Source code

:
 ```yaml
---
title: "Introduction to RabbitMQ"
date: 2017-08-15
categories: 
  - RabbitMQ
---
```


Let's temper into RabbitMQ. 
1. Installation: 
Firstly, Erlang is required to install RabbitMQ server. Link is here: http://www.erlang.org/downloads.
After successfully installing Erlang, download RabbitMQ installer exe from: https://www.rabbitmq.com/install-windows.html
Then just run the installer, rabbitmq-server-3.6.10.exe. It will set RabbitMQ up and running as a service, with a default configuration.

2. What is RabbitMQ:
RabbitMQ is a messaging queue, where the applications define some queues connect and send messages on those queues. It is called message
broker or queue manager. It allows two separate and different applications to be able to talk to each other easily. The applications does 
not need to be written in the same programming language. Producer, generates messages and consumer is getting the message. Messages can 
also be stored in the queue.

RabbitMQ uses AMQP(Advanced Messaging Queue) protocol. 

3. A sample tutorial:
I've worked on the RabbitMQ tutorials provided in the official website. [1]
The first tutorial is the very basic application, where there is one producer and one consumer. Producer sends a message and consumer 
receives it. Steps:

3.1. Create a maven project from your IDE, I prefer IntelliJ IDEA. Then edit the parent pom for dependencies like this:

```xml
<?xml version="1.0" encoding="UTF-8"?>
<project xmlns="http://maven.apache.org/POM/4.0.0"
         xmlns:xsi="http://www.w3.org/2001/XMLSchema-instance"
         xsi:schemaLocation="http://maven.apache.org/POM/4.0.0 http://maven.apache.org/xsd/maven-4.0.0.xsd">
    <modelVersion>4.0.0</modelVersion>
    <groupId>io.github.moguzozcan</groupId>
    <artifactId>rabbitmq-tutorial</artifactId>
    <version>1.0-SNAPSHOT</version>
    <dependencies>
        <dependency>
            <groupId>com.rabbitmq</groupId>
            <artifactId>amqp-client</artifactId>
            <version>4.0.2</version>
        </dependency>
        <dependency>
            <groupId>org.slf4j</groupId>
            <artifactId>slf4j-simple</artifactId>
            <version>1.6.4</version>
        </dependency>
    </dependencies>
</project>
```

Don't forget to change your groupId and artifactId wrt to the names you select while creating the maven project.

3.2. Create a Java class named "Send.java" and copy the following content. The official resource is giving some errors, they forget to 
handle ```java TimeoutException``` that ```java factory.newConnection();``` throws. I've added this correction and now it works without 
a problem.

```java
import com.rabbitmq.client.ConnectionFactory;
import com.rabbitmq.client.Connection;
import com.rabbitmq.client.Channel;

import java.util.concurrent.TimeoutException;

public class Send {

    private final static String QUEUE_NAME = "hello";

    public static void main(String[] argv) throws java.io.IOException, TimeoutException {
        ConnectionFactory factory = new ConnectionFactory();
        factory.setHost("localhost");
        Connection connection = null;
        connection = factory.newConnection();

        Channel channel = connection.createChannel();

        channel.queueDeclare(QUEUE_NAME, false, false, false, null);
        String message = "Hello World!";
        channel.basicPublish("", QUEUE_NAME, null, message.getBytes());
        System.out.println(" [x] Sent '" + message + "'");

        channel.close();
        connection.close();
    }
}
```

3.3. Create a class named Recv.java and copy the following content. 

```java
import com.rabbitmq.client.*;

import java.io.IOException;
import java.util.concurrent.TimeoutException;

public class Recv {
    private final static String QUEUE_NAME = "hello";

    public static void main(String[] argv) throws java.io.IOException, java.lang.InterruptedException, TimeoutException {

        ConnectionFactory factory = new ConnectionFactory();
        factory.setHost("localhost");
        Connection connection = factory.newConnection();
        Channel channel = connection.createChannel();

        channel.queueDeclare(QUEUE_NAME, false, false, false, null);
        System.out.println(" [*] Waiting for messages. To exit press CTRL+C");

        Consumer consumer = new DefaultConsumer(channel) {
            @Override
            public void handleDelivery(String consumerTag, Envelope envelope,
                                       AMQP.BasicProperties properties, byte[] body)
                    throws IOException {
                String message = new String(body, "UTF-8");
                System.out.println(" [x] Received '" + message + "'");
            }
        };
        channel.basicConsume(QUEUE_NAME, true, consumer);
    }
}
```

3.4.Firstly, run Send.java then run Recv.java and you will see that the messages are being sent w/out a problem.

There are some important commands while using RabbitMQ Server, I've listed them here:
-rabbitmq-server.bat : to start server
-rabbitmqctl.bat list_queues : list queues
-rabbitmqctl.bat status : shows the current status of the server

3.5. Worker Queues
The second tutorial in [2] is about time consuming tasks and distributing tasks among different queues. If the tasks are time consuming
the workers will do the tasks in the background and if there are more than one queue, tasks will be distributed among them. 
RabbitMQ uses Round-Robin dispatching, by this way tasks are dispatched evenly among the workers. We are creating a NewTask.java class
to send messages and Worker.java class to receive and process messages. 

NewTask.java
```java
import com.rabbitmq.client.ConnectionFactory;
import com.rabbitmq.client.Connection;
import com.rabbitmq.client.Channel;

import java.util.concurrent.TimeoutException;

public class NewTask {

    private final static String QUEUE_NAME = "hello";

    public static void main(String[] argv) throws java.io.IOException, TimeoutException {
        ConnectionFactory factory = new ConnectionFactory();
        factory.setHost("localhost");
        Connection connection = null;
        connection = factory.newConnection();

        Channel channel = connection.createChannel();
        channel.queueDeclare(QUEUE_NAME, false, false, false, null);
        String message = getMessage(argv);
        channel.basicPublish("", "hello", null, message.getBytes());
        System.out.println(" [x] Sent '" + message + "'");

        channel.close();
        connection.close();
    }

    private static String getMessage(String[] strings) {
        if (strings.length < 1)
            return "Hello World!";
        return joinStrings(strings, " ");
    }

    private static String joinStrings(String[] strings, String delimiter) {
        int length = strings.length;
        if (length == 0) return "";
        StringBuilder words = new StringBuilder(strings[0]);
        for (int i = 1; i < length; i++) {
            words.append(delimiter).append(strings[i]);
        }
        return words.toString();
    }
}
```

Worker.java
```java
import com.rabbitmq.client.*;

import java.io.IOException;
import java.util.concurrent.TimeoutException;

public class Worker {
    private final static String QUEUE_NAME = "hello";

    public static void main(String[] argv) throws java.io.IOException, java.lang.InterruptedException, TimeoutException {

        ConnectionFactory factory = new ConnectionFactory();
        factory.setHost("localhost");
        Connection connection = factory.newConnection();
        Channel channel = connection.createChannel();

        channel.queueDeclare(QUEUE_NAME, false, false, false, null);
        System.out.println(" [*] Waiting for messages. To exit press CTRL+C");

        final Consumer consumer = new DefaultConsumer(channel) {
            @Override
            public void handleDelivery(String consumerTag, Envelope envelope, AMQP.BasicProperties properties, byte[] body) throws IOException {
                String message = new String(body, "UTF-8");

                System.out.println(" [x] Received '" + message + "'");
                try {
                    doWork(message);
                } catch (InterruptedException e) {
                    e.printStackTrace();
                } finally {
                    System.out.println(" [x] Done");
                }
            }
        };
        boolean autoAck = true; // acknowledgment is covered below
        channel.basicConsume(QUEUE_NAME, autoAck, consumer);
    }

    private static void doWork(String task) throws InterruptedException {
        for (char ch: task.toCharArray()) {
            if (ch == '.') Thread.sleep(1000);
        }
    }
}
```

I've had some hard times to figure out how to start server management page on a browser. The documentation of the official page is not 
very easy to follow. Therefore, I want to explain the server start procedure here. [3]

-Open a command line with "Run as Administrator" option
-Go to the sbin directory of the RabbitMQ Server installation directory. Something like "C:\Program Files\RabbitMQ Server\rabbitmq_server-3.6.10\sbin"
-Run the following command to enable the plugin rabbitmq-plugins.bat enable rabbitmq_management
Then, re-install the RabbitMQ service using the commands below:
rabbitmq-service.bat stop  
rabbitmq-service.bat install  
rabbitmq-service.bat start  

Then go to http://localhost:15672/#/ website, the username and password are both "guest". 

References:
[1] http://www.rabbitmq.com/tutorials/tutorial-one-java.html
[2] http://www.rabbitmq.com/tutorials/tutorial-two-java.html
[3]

Work instruction:
Show each line in the data where the string "groupId" appears.

Result for this task:
    <groupId>io.github.moguzozcan</groupId>
            <groupId>com.rabbitmq</groupId>
            <groupId>org.slf4j</groupId>
Don't forget to change your groupId and artifactId wrt to the names you select while creating the maven project.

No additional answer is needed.